EXERCISE INPUT
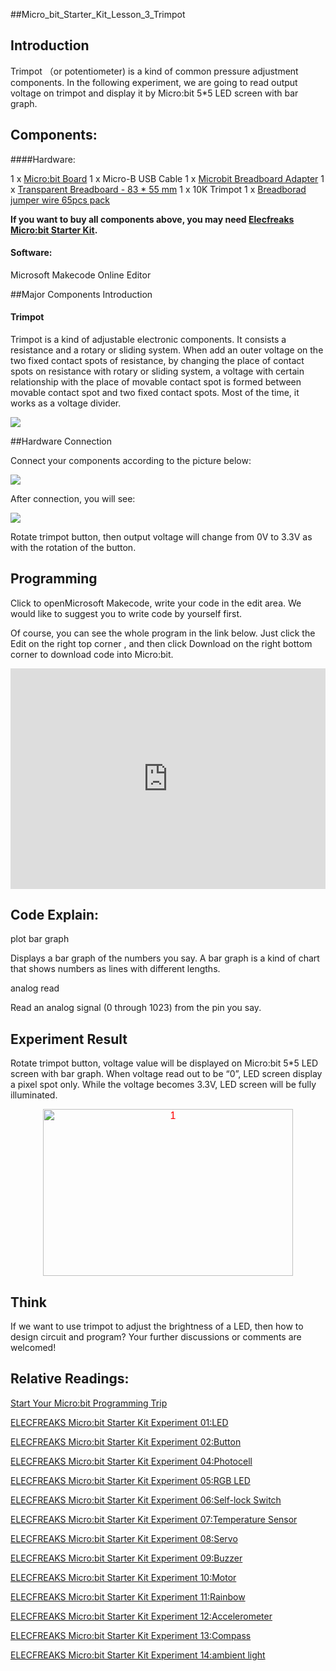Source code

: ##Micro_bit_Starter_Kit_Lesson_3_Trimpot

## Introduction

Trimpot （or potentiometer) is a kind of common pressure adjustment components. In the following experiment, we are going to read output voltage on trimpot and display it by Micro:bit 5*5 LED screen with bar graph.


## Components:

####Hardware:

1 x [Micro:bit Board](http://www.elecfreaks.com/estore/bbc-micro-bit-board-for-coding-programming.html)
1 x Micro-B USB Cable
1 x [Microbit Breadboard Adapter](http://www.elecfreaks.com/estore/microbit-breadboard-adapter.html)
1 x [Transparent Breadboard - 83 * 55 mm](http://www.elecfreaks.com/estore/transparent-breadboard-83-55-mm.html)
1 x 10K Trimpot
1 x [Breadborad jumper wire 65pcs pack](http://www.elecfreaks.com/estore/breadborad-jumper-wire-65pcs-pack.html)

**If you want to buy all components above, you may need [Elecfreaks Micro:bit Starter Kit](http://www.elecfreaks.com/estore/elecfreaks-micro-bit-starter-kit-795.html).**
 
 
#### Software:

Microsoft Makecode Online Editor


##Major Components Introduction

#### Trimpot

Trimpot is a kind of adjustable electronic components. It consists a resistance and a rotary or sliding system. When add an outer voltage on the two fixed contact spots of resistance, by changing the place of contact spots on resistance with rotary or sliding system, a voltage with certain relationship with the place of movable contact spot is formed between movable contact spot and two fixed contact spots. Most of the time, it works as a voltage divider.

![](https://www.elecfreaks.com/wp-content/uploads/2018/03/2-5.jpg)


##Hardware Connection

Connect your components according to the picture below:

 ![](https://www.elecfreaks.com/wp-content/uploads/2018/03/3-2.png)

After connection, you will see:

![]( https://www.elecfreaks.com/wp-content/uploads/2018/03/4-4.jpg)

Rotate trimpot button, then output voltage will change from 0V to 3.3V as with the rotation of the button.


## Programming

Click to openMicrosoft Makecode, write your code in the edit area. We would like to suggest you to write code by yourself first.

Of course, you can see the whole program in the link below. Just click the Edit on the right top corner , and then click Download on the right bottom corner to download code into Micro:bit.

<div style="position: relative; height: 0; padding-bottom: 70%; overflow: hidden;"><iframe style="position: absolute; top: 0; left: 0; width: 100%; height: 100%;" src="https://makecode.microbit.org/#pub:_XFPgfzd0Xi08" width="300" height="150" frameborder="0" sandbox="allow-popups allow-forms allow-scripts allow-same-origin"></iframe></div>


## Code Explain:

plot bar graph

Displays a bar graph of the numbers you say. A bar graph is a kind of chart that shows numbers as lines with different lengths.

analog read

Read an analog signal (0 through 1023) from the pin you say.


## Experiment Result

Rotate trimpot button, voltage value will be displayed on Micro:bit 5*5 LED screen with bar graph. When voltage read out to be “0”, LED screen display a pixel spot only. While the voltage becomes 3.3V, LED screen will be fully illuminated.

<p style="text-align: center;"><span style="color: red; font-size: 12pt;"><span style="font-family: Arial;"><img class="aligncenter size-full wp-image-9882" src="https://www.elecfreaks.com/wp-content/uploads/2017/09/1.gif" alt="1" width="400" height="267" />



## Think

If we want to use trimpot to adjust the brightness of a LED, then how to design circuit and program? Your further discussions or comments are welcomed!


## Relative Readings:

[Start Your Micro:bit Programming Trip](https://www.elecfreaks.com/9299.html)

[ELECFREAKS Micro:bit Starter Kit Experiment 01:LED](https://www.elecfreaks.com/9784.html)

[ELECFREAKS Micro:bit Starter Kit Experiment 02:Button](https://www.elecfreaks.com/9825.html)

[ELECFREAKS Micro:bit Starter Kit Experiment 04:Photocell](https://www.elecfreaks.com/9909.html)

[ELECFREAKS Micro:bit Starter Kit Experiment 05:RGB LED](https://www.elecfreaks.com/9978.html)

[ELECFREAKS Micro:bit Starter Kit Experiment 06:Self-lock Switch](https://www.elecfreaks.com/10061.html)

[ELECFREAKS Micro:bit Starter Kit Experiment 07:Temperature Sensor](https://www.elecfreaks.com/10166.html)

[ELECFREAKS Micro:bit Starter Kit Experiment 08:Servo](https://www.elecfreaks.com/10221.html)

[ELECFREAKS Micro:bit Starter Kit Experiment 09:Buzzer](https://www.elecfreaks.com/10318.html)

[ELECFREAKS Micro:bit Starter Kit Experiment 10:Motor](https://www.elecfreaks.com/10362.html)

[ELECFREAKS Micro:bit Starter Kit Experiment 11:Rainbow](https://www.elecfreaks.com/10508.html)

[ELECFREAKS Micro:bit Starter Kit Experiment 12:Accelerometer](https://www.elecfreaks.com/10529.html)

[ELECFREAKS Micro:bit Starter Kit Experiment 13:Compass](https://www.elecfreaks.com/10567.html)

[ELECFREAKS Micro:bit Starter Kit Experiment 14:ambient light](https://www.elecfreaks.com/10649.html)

...

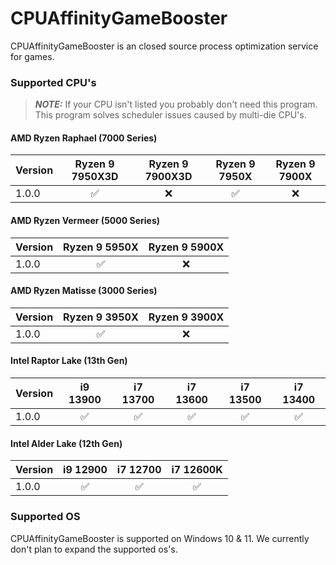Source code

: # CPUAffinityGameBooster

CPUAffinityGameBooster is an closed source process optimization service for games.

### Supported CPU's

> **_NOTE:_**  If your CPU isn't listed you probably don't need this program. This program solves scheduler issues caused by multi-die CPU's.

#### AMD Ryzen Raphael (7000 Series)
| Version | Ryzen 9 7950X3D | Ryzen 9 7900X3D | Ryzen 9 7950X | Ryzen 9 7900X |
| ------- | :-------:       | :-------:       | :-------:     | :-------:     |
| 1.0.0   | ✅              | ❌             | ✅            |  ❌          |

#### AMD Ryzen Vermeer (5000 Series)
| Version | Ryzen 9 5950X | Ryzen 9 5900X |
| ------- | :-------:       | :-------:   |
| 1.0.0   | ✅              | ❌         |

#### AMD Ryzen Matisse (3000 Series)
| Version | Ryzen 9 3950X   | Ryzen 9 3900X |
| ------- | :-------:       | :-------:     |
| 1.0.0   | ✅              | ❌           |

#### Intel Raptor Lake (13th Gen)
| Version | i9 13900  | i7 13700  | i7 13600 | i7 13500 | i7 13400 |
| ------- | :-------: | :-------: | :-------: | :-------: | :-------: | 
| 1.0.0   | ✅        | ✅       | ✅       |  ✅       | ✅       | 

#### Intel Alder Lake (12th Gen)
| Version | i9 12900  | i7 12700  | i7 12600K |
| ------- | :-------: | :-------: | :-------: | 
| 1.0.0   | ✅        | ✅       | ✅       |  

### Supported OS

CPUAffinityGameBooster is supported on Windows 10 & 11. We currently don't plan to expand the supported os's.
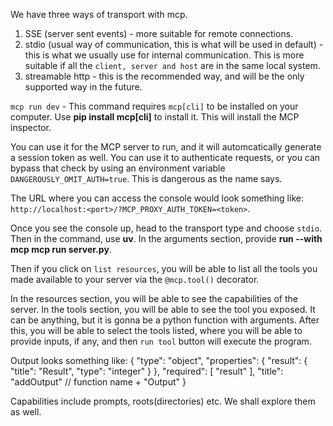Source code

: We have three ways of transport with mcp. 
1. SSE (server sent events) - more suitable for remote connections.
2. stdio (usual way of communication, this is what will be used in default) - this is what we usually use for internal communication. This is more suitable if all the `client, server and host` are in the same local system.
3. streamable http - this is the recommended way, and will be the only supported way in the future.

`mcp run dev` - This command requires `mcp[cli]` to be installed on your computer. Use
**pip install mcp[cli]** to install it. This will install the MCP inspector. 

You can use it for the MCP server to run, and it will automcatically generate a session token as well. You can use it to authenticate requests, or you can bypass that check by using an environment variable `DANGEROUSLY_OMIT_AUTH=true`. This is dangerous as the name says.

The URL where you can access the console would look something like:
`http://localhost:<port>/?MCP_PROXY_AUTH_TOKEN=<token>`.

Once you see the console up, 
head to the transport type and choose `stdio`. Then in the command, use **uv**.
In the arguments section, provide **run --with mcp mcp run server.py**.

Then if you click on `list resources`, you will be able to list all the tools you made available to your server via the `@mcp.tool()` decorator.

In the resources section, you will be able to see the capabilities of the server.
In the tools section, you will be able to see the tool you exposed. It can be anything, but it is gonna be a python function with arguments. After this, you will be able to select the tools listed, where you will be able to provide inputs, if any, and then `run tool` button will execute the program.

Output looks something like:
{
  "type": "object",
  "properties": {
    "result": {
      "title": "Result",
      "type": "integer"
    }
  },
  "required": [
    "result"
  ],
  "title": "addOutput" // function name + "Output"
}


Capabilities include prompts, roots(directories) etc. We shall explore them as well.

AIM OF THE EXERCISE
State how many lines of the records above contain the word "listed", and give only that number.

ANSWER SECTION
2